╭─ Material provided

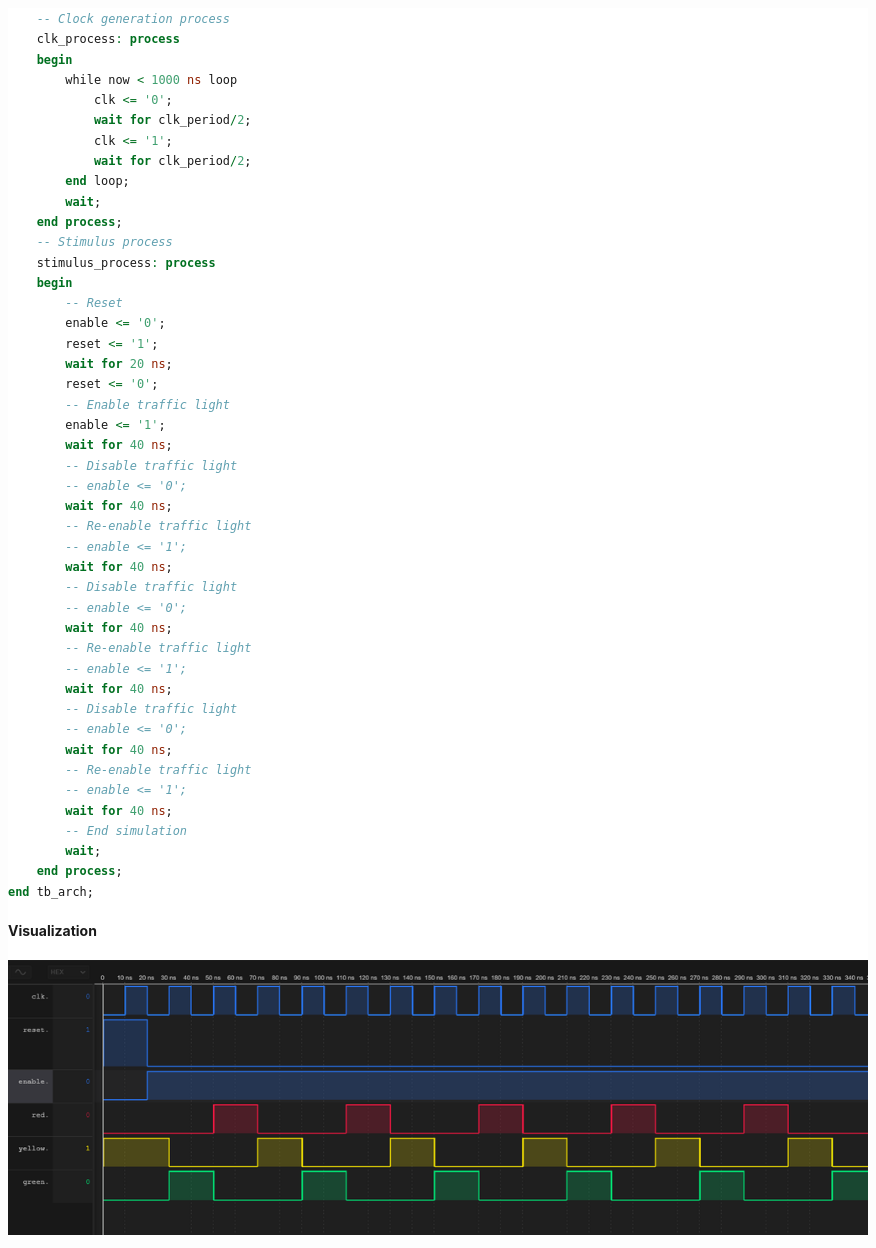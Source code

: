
 ```vhdl
    -- Clock generation process
    clk_process: process
    begin
        while now < 1000 ns loop
            clk <= '0';
            wait for clk_period/2;
            clk <= '1';
            wait for clk_period/2;
        end loop;
        wait;
    end process;
    -- Stimulus process
    stimulus_process: process
    begin
        -- Reset
        enable <= '0';
        reset <= '1';
        wait for 20 ns;
        reset <= '0';
        -- Enable traffic light
        enable <= '1';
        wait for 40 ns;
        -- Disable traffic light
        -- enable <= '0';
        wait for 40 ns;
        -- Re-enable traffic light
        -- enable <= '1';
        wait for 40 ns;
        -- Disable traffic light
        -- enable <= '0';
        wait for 40 ns;
        -- Re-enable traffic light
        -- enable <= '1';
        wait for 40 ns;
        -- Disable traffic light
        -- enable <= '0';
        wait for 40 ns;
        -- Re-enable traffic light
        -- enable <= '1';
        wait for 40 ns;
        -- End simulation
        wait;
    end process;
end tb_arch;
```

#### __Visualization__
![vhdl](https://github.com/Mohamedsalem80/VHDL-tutorial/blob/main/assets/ghdl7.png)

╰─

What the task asks
Repeat the data exactly, without the pictures.

Solved exercise
Source code

:
 ```vhdl
    -- Clock generation process
    clk_process: process
    begin
        while now < 1000 ns loop
            clk <= '0';
            wait for clk_period/2;
            clk <= '1';
            wait for clk_period/2;
        end loop;
        wait;
    end process;
    -- Stimulus process
    stimulus_process: process
    begin
        -- Reset
        enable <= '0';
        reset <= '1';
        wait for 20 ns;
        reset <= '0';
        -- Enable traffic light
        enable <= '1';
        wait for 40 ns;
        -- Disable traffic light
        -- enable <= '0';
        wait for 40 ns;
        -- Re-enable traffic light
        -- enable <= '1';
        wait for 40 ns;
        -- Disable traffic light
        -- enable <= '0';
        wait for 40 ns;
        -- Re-enable traffic light
        -- enable <= '1';
        wait for 40 ns;
        -- Disable traffic light
        -- enable <= '0';
        wait for 40 ns;
        -- Re-enable traffic light
        -- enable <= '1';
        wait for 40 ns;
        -- End simulation
        wait;
    end process;
end tb_arch;
```

#### __Visualization__
![vhdl](https://github.com/Mohamedsalem80/VHDL-tutorial/blob/main/assets/ghdl7.png)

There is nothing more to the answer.